If you're on this website, you definitely want to track down and watch MaggieRoseLee's videos of her work with Glory B!

*Glory v Wildhaus - Updated agility videos*

The above thread has links to MRL's youtube videos (and there are a few!)

You want to have fun!


----------



## MaggieRoseLee (Aug 17, 2001)

One of the main things (as mentioned) is general socialization with your dog. That's fun and easy!

While doing that, some general commands like a wait/sit/down also are good. But it's not like obedience and doesn't have to be a PERFECT 'sit' or perfect 'down', so that's good for me!

Other thing that would be good to work on is tugging! Getting that tug toy out and really using it to relax, play and reward your dog. This is a good thing to have in your training bag of tricks no matter what venue you do end up training in. 

Thanks Kayla's Dad for posting all my stuff, Glory is the first pup I've ever started so early in agility but I'm lucky there are classes for puppies in my area. Kind of uncommon. And if you watch those early videos you'll see it's not really that much 'agility' as tons of foundation skill. Even the staying with me and not running off to say 'hey' to all the other dogs/handlers is something they have to learn!

You do NOT need heeling at all for agility. The dogs work on right and left side and are rarely if ever right beside us. Cause it's about being accurate and fast, there's no human that goes as fast as a dog to keep up ! 
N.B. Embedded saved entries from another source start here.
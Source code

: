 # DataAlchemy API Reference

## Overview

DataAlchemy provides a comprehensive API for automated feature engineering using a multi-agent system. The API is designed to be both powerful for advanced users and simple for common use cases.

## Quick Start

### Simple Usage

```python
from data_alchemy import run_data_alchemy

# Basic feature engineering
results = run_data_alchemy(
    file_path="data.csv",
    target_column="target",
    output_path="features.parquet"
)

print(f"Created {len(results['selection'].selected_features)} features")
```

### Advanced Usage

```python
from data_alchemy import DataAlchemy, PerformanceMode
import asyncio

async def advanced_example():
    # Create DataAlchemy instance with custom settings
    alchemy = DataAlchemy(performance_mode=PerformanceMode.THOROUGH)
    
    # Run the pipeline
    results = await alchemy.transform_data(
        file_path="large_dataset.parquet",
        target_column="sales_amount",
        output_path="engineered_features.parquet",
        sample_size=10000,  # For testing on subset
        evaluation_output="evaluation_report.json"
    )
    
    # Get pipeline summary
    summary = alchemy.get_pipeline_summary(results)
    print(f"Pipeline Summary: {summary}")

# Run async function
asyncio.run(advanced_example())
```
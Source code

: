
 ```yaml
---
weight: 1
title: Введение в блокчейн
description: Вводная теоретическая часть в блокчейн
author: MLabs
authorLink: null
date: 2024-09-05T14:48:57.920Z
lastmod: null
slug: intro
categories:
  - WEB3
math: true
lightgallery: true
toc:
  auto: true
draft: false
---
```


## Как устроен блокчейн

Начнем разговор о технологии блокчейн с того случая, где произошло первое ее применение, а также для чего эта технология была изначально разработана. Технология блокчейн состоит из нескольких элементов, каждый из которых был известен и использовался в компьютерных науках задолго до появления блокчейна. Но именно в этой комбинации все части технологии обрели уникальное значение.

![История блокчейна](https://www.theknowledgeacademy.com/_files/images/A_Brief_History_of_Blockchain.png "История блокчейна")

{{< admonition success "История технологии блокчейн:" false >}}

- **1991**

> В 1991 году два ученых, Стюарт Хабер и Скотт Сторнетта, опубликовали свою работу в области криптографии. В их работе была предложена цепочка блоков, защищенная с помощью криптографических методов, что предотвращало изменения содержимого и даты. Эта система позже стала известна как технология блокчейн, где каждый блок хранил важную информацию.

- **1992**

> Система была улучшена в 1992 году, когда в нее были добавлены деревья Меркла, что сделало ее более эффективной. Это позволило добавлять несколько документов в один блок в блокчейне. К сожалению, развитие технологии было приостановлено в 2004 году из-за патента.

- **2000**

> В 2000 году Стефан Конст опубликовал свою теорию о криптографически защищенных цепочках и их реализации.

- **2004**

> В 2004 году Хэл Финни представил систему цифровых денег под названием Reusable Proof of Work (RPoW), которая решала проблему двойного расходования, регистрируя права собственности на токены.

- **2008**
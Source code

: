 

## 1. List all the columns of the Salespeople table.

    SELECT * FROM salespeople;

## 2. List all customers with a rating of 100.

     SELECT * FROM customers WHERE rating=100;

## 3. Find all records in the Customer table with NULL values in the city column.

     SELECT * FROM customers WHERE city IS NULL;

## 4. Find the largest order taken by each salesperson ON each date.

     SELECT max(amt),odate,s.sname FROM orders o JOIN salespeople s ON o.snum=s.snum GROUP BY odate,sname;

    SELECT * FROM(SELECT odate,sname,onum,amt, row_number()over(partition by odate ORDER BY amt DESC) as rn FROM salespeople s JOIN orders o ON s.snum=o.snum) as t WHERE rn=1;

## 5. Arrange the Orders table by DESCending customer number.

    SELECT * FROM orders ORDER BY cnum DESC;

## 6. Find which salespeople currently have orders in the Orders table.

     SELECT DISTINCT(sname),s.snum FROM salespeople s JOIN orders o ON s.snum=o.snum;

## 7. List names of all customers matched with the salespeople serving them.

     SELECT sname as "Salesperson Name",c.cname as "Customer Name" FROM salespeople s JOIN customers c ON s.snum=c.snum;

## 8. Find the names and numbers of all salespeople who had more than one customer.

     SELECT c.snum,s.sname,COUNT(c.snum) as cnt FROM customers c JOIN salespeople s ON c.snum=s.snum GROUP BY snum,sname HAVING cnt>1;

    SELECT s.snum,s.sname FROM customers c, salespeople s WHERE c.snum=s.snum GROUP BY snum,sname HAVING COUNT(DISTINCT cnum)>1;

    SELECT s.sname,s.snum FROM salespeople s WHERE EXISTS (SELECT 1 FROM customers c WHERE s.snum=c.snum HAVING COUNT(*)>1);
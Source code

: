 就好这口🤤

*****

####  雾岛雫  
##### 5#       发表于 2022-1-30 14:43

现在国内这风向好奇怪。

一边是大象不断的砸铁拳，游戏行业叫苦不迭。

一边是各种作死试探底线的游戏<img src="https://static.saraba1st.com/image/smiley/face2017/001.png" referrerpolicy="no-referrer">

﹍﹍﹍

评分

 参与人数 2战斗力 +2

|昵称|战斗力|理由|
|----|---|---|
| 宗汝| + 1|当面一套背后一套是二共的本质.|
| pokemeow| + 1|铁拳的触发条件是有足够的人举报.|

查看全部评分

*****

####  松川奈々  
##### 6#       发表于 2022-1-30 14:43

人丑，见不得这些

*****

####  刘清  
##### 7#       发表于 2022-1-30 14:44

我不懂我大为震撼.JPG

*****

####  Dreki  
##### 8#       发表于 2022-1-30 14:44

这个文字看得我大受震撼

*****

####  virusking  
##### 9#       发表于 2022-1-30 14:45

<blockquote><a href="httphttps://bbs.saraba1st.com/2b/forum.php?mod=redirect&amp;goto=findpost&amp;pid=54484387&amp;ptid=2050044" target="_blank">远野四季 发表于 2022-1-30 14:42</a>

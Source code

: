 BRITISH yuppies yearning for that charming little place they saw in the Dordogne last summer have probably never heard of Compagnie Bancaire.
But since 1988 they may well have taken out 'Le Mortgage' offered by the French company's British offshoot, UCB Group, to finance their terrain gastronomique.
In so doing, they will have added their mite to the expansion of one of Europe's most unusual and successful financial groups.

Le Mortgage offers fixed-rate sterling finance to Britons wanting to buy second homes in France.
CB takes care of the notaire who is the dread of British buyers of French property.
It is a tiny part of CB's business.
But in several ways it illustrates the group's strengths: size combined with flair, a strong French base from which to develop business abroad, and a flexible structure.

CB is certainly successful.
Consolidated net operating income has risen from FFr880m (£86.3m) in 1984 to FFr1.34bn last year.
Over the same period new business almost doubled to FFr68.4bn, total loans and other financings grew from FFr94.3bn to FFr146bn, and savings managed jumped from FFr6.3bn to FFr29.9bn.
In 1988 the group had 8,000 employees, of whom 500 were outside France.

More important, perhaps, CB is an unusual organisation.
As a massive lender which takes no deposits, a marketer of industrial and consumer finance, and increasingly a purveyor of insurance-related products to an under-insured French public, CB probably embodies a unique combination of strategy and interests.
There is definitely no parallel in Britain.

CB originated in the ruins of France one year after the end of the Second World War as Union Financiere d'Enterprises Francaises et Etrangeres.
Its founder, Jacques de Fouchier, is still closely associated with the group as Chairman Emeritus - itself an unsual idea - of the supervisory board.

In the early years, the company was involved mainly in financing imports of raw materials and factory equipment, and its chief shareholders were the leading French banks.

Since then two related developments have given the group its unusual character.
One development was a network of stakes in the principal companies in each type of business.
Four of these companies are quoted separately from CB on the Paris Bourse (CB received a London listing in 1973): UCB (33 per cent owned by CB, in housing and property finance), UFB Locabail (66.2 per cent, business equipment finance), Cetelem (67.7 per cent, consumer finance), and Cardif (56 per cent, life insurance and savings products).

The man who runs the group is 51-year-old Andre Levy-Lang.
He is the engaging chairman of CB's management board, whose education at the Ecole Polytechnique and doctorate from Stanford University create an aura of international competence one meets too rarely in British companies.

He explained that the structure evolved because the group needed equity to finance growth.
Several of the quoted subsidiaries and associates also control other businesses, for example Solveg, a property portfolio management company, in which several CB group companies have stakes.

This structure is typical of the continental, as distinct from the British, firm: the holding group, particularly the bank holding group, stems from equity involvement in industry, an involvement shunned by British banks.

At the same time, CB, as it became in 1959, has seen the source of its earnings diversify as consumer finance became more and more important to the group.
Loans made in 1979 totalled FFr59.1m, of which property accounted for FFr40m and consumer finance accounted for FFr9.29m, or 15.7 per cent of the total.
Hey even Olympic winners run in agility! (Hm, does his dog flyoff the teeter???)





 
And we compete side by side at trials! 

If you start clicking and looking at the stickys here in the agility section of the board (and I did make a bunch of them  ) you can see how well everyone has done posting information and photos about agility. If you find a class or club in your area that is good, really I feel ANYONE can get to the higher levels in agility.


----------



## elisabeth_00117 (May 17, 2009)

Hi there, 

Stark is 10.5 months old and we are just finishing our first agility class. 

I waited until we finished three rounds of obedience to enroll and I personally find that waiting was a good thing because I was able to learn how to get my dog to focus on me and how to get them engaged.

Stark LOVES agility. We are just now learning how to jump at the end of our course, we are also working on rear end awareness, where the dog starts to realize that, 'hey, I have a bumm and back feet'.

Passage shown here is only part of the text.